EXERCISE OBJECTIVE: Your response should be every line from the entries that includes the string "installer".

Data records
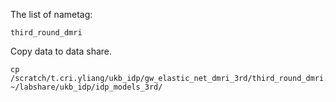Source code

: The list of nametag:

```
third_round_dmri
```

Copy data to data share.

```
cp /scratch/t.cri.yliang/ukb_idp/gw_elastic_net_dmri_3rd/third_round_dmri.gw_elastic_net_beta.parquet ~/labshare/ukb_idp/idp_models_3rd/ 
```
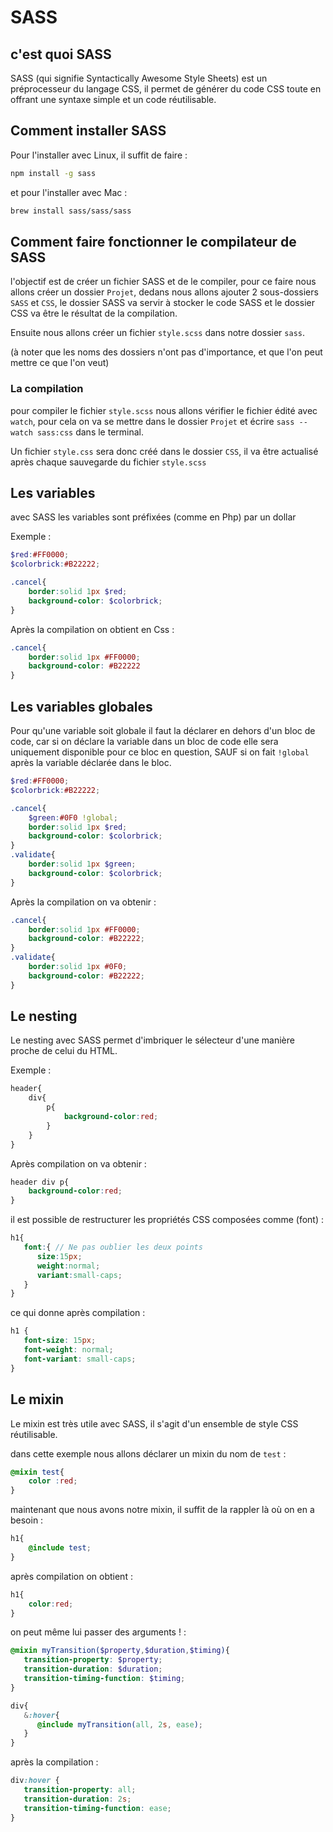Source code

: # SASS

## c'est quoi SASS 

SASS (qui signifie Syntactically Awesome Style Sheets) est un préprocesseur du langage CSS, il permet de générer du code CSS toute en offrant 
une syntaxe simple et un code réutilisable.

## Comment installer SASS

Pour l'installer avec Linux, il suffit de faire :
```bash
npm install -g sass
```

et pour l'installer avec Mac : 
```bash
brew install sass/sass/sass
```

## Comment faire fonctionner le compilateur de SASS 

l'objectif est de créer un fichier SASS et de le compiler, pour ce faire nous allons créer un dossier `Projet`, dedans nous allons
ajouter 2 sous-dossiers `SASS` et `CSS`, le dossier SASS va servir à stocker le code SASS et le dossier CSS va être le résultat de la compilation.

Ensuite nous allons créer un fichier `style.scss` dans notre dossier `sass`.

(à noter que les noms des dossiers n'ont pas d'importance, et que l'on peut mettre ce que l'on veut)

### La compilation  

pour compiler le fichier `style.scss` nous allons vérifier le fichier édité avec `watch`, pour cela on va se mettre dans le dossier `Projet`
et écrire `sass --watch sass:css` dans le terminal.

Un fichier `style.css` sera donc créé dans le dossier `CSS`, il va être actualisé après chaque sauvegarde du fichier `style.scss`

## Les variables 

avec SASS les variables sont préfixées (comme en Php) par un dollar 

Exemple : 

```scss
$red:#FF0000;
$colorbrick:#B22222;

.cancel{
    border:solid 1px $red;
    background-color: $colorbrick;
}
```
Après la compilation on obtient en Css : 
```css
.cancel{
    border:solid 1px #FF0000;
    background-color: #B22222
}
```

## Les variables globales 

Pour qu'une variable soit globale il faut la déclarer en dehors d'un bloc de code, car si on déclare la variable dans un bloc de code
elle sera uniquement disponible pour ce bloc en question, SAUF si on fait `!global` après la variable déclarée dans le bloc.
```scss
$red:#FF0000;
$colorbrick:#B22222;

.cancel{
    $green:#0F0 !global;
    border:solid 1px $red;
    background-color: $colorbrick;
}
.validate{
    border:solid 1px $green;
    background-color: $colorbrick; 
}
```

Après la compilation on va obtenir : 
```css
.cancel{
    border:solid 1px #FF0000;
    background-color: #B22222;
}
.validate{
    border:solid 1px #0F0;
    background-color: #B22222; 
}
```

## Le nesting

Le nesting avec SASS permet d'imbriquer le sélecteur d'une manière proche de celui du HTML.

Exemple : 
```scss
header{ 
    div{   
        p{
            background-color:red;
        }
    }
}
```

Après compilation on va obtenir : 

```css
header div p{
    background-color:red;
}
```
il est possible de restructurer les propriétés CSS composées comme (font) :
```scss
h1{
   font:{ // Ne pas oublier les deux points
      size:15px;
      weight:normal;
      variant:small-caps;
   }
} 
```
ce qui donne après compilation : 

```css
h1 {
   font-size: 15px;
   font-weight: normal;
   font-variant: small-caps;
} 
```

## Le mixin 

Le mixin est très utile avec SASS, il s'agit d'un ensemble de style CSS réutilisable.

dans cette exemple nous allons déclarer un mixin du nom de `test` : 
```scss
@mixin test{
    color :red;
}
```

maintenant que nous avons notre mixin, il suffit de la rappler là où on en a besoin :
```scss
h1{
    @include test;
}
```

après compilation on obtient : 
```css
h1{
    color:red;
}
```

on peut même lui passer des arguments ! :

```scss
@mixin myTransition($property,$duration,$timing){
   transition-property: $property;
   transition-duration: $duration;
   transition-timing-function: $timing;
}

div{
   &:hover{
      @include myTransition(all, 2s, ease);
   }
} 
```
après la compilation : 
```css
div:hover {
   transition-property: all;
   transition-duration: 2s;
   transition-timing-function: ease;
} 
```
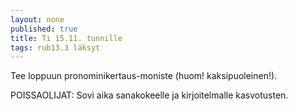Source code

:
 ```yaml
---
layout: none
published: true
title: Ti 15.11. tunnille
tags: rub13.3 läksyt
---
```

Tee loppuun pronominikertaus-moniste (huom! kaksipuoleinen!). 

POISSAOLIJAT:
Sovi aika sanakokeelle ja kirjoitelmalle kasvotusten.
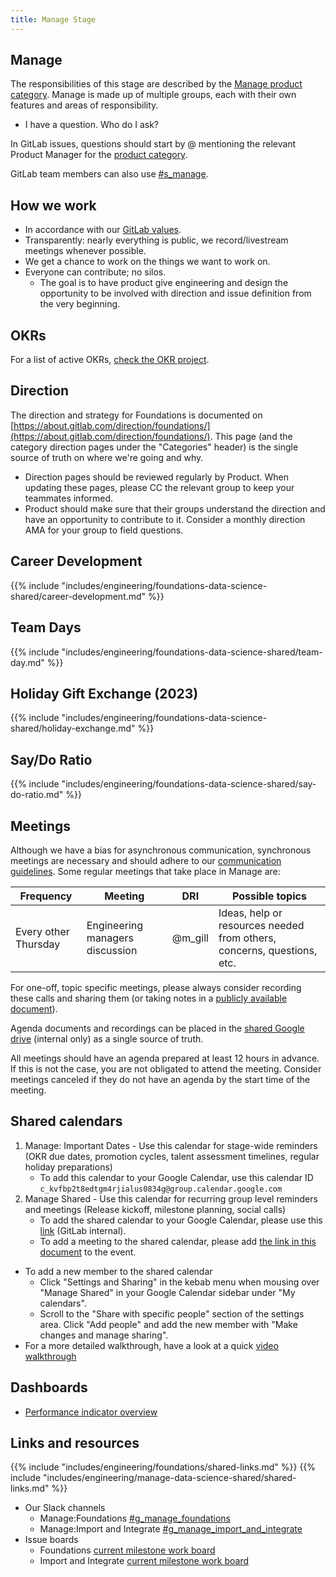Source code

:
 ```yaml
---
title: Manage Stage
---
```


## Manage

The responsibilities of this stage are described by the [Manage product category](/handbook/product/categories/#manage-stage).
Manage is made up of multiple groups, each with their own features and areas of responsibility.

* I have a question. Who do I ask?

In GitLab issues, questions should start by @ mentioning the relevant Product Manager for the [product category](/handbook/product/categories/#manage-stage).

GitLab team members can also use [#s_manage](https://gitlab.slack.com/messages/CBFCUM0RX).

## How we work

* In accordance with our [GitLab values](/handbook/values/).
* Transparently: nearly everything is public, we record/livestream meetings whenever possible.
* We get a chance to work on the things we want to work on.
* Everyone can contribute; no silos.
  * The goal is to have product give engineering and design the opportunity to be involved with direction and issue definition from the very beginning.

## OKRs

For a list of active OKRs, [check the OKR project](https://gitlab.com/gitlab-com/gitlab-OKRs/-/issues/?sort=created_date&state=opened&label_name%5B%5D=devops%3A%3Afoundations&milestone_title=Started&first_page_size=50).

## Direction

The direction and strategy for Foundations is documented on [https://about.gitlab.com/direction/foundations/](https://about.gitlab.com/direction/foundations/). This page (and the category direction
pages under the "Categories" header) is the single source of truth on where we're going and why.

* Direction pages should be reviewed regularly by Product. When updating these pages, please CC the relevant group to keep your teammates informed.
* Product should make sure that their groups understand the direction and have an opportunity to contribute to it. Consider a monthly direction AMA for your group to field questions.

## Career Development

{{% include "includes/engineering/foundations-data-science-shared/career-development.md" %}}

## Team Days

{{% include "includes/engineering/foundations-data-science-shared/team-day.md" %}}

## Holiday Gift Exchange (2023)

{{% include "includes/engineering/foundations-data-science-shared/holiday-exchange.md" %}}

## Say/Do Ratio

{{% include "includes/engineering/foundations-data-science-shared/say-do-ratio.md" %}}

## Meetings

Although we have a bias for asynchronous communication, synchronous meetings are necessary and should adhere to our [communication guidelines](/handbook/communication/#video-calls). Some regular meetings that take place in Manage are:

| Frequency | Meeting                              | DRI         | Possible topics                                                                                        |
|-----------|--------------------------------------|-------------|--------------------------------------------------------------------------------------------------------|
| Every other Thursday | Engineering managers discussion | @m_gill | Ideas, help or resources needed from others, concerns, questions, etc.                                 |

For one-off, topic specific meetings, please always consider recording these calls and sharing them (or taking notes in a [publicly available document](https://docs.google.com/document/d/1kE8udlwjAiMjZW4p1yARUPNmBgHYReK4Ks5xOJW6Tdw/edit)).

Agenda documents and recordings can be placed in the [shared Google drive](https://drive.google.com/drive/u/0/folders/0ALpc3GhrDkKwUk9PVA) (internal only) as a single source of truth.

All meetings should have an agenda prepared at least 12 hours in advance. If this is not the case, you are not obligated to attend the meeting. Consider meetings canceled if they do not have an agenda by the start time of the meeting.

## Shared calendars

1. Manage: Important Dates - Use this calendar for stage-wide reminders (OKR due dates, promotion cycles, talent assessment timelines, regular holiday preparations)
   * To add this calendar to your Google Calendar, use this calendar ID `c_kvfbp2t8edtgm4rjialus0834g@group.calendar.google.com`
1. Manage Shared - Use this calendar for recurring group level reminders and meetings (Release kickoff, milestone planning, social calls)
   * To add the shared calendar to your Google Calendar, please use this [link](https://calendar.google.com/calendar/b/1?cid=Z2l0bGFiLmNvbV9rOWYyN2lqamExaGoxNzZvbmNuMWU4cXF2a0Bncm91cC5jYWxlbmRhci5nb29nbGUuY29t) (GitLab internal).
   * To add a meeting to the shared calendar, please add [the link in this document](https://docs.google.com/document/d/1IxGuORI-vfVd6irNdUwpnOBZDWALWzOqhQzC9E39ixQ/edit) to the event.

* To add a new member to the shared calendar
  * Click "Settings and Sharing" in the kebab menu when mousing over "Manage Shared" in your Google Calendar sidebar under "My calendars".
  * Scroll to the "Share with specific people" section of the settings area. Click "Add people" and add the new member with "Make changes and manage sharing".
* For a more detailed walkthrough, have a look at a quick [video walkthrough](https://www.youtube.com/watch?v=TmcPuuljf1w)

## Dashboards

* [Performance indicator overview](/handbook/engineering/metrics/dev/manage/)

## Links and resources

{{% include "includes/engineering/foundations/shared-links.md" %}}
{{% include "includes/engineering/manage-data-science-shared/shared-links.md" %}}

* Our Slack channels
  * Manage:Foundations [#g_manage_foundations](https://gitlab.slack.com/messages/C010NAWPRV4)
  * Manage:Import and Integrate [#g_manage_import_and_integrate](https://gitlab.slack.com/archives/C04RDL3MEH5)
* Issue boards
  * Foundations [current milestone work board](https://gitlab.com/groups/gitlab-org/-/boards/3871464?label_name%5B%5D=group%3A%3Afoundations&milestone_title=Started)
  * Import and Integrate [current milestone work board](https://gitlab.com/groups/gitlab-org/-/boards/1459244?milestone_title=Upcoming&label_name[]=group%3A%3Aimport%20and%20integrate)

OUTPUT OF THE TASK:
## Comment installer SASS
Pour l'installer avec Linux, il suffit de faire :
et pour l'installer avec Mac : 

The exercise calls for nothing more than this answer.